How Seriously Should We Take Santorum?

by Patrick Appel

John Cassidy asks:

Is Santorum plausible enough, likable enough, and durable enough to become a serious Presidential contender? I have my doubts, and so do many members of the Republican establishment, Karl Rove included. In the next couple of weeks, the Romney campaign will doubtless coördinate an attack on Santorum’s record, which includes lucrative spells as a corporate lobbyist and consultant, aiming at doing to him what it did to Gingrich in Florida. The manner in which Santorum handles these attacks, and how he fares in Michigan, will determine his fate. Still, one thing is already clear. He’s no longer a fringe candidate.

Douthat suspects that the race could drag on if Gingrich's supporters abandon him:

Santorum is a stronger anti-Romney candidate than the combustible and compromised Gingrich, with wider geographic appeal (as he demonstrated last night) and fewer glaring liabilities. So whereas Romney was able to dispose of Gingrich pretty easily during the brief window where the race seemed to be down to a two-man race between them, if he gets into a two-man race with Santorum he’s probably facing a much longer and more grueling contest.

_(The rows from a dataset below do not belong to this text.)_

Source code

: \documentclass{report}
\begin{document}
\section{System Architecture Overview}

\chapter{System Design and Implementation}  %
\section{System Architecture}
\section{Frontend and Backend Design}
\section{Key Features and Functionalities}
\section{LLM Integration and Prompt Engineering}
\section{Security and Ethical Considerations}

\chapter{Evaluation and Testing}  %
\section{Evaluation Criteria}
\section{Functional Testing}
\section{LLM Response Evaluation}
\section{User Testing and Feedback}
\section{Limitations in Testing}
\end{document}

Kevin Drum isn't buying it:

So Rick Santorum won three states last night. Does this mean we all have to pretend to take him seriously for the next three weeks? I'm feeling a little queasy over the possibility already.

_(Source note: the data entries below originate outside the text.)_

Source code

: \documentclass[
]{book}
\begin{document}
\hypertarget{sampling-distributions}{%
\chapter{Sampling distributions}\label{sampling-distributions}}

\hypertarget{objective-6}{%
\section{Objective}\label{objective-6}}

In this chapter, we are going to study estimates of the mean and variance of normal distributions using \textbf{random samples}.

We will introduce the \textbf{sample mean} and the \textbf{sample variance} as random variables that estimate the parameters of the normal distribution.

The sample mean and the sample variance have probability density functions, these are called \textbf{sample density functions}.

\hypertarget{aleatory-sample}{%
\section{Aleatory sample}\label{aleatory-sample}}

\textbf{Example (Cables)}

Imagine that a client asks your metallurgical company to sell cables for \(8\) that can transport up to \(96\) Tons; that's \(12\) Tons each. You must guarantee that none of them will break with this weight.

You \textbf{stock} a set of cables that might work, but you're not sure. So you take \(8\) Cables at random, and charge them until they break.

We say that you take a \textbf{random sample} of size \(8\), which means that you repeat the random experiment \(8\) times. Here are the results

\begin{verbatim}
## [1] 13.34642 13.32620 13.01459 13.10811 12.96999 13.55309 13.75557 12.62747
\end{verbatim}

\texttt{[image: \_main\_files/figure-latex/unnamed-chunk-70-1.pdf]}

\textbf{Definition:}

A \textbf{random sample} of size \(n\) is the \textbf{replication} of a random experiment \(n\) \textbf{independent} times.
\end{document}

Ed Kilgore bets that Santorum will look much less attractive by the time Super Tuesday rolls around:

Everything negative you can say or even imagine about Rick Santorum will have been thoroughly aired between now and March 6. The relatively free ride he’s had as Newt and Mitt have gone after each other like wolverines is coming to an abrupt end, and it will be interesting to see how well he responds. It would certainly help him if his main Super-PAC donor, billionaire Foster Friess, starts writing huge checks.